With a disaster as shocking as the 7/7 London bombings, the spider's web of our social fabric is bound to vibrate for some time afterwards.
That's the springboard for Damien Tracey's crisply written play, which puts stereotypes and media spin under the spotlight and attempts to skewer the assumptions people make both about personal relationships and about Islam. Warde Street arrives at the Park Theatre after opening with a well-received run at the Tristan Bates last year.
It starts with the aftermath of a poisonous dinner party in Samiya's (Avita Jay) flat as she struggles to see why her lover and politician David (writer Tracey stepped in to play the role last minute) can't back her brother in a court case. With paps at the door all too often, he doesn't want to risk his political career. She doesn't want her brother Ashfaq sent to jail.
Flashes of black humour have a hint of The Thick Of It but when a wired, frenetic Ash (Omar Ibrahim) comes calling, the seeds are sown for a tension-fuelled second half.
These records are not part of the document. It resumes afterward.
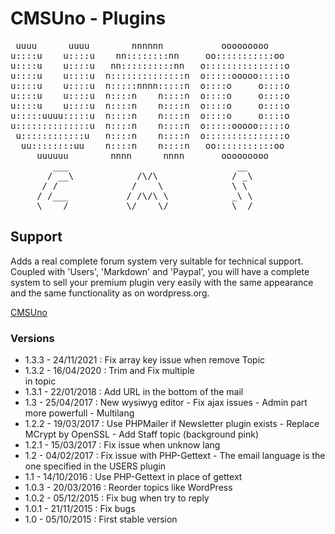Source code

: CMSUno - Plugins
================

<pre>
 uuuu      uuuu        nnnnnn           ooooooooo
u::::u    u::::u    nn::::::::nn     oo:::::::::::oo
u::::u    u::::u   nn::::::::::nn   o:::::::::::::::o
u::::u    u::::u  n::::::::::::::n  o:::::ooooo:::::o
u::::u    u::::u  n:::::nnnn:::::n  o::::o     o::::o
u::::u    u::::u  n::::n    n::::n  o::::o     o::::o
u::::u    u::::u  n::::n    n::::n  o::::o     o::::o
u:::::uuuu:::::u  n::::n    n::::n  o::::o     o::::o
u::::::::::::::u  n::::n    n::::n  o:::::ooooo:::::o
 u::::::::::::u   n::::n    n::::n  o:::::::::::::::o
  uu::::::::uu    n::::n    n::::n   oo:::::::::::oo
     uuuuuu        nnnn      nnnn       ooooooooo
        ___                                __
       / __\            /\/\              / _\
      / /              /    \             \ \
     / /___           / /\/\ \            _\ \
     \____/           \/    \/            \__/
</pre>

## Support ##

Adds a real complete forum system very suitable for technical support.
Coupled with 'Users', 'Markdown' and 'Paypal', you will have a complete system to sell your premium plugin very easily with the same appearance and the same functionality as on wordpress.org.

[CMSUno](https://github.com/boiteasite/cmsuno)

### Versions ###

* 1.3.3 - 24/11/2021 : Fix array key issue when remove Topic
* 1.3.2 - 16/04/2020 : Trim and Fix multiple <br> in topic
* 1.3.1 - 22/01/2018 : Add URL in the bottom of the mail
* 1.3 - 25/04/2017 : New wysiwyg editor - Fix ajax issues - Admin part more powerfull - Multilang
* 1.2.2 - 19/03/2017 : Use PHPMailer if Newsletter plugin exists - Replace MCrypt by OpenSSL - Add Staff topic (background pink)
* 1.2.1 - 15/03/2017 : Fix issue when unknow lang
* 1.2 - 04/02/2017 : Fix issue with PHP-Gettext - The email language is the one specified in the USERS plugin
* 1.1 - 14/10/2016 : Use PHP-Gettext in place of gettext
* 1.0.3 - 20/03/2016 : Reorder topics like WordPress
* 1.0.2 - 05/12/2015 : Fix bug when try to reply
* 1.0.1 - 21/11/2015 : Fix bugs
* 1.0 - 05/10/2015 : First stable version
Rewind the clocks and we see the fatal night in question. Bang-on direction from Jenny Eastop gives Ibrahim the space to melt from Mancunian easiness into desperation in the face of teenage drinking buddy Eddie (Shane Noone), who slowly unravels into boozed up, Islamophobic bile.
Both are excellent, as is Maya Saroya as the spooked wife who stumbles in at the wrong time. The naturalistic set is overhung by bits of the London Underground map, with the bombing-affected lines Victoria and Piccadilly, chopped in jagged shards like a twisted Olympics logo.
London might have healed those cracks but the social and political aftershock may be buzzing for a while – and by the time Warde Street ends, so will you.